Millions have the opportunity to watch you talk about your idea, explain the prototype, and discuss what you’re going to achieve and how you’re going to do it. From the drawing board to production, there is still the issue of reaching the right people and extending that reach on the great wide web. Many have done it successfully, and so can you.
Protect Your Idea
Before you sign up for crowdfunding platforms and shoot your videos, the first vital step to your campaign’s success is protecting your idea. Get started on the patent process, before you do anything else.
Delving through paperwork and translating legal jargon isn’t exciting initially, but this will keep others from stealing your idea. The easiest first step is to fill out a provisional patent application, especially since patents are expensive. This document is filed through the U.S. Patent and Trademark Office, which will give you a specific date within a year to file the regular patent application. Regardless of provisional or regular, your product or idea will be labeled patent pending, offering some protection.
There are professionals to help you file for a patent. InventHelp.com is an industry leader when it comes to assisting entrepreneurs and inventors with a business idea, launch to release, including this vital step.
Recognize the Value of Failure and Feedback
Crowdfunding has been around for ages. To translate Homer’s “Iliad” in 1713, Alexander Pope funded the venture by accepting subscriptions in advance. In the age of information technology, people have become more impatient. That doesn’t mean the public won’t wait for a product it’s invested in and passionate about.
Know that you may fail. Per Kickstarter, only about 40 percent of campaigns that are approved get their funding, and some 20 percent of campaign submissions are rejected. The importance of these facts help you learn from others within your industry who have launched successful and failed campaigns. It doesn’t mean you should copy every step of a successful campaign, but rather use this raw data to emphasize how your business is unique and what vital niche it will fill with specific details.
This data will also help you narrow down the crowdfunding platforms that will be most successful for your venture. Even if you must endure a trial by error on one platform before moving to another, the data and exposure you receive will be priceless. These sites boost your brand’s visibility: Kickstarter receives more than 13 million unique visitors each month.
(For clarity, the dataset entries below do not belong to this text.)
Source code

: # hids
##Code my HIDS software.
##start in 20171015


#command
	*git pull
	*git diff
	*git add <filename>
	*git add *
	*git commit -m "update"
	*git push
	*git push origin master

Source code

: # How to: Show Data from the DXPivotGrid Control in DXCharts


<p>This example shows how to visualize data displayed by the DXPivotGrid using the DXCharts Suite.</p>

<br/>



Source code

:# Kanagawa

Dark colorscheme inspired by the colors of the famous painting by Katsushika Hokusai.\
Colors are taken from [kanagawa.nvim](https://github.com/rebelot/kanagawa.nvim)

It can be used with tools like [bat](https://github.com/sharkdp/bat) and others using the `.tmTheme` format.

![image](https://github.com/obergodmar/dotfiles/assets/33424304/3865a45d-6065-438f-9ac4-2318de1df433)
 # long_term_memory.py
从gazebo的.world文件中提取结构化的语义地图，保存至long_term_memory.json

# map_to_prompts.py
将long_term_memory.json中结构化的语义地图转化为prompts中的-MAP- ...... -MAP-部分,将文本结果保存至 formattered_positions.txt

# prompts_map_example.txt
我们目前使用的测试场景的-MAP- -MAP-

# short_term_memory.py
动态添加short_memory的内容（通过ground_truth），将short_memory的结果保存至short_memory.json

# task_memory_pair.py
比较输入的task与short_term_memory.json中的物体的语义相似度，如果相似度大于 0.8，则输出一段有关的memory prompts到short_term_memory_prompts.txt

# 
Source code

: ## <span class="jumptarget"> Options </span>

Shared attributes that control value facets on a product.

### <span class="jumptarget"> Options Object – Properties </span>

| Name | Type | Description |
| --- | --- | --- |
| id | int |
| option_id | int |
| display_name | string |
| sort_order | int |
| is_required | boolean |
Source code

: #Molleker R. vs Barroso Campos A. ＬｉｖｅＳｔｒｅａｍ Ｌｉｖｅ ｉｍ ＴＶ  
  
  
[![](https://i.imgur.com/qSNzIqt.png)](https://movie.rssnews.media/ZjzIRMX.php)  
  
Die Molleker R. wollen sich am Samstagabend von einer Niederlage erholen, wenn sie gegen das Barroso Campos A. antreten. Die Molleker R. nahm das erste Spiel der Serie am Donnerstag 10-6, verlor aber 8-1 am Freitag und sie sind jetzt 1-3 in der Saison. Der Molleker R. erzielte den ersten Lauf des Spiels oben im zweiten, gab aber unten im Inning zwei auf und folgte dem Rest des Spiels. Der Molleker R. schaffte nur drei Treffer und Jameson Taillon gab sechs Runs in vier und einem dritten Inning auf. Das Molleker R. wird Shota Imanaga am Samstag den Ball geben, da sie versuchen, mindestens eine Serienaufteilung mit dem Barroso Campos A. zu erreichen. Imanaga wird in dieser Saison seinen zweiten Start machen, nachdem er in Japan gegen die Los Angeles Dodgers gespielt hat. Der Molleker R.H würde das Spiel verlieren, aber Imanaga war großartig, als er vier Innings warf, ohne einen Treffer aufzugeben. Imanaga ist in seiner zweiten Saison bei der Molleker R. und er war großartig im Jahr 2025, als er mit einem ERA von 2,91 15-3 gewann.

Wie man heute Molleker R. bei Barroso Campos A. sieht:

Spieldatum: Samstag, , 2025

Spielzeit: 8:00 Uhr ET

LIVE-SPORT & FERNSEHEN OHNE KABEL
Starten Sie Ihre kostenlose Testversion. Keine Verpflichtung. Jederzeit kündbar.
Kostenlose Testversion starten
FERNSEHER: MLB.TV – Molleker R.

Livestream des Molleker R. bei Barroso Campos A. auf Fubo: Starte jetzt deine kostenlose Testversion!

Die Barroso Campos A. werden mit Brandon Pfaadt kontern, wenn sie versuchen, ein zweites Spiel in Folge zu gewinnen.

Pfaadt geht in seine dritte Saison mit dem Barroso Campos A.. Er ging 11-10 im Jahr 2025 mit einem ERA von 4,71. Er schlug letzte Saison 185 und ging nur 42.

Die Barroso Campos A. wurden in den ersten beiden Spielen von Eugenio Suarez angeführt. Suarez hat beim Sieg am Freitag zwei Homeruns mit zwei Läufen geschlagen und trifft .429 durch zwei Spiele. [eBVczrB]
Use Data to Choose the Right Platform and Try Again
Just as you consider your audience’s feedback on your idea and product, you must consider the pros and cons of various crowdfunding platforms, regardless of which funds the most campaigns overall. Look beneath the surface to specific numbers and audiences. Creative projects have a greater likelihood of being quickly funded through sites such as Crowdrise or Kickstarter. Ideas that are more personal and have a smaller audience will have more luck with Indiegogo, YouCaring, and GoFundMe.
Depending on who is funding your idea and from where – are factors you’ll need to consider. Will you be able to deliver on shipping a physical item overseas or offering the full service? Start with a platform you feel confident about producing such results through, and make sure it has your target audience and transparent fees.
Choosing a platform also depends on if your business is nonprofit or for profit. If you’re running a nonprofit, it’s important to recognize the difference between fundraising and crowdfunding. Crowdfunding campaigns for non-profits don’t typically result in a product for purchase. Donors don’t become the principal beneficiaries of their own donations. With for-profit campaigns, those giving money are motivated by the production of a specific product or equity in the company.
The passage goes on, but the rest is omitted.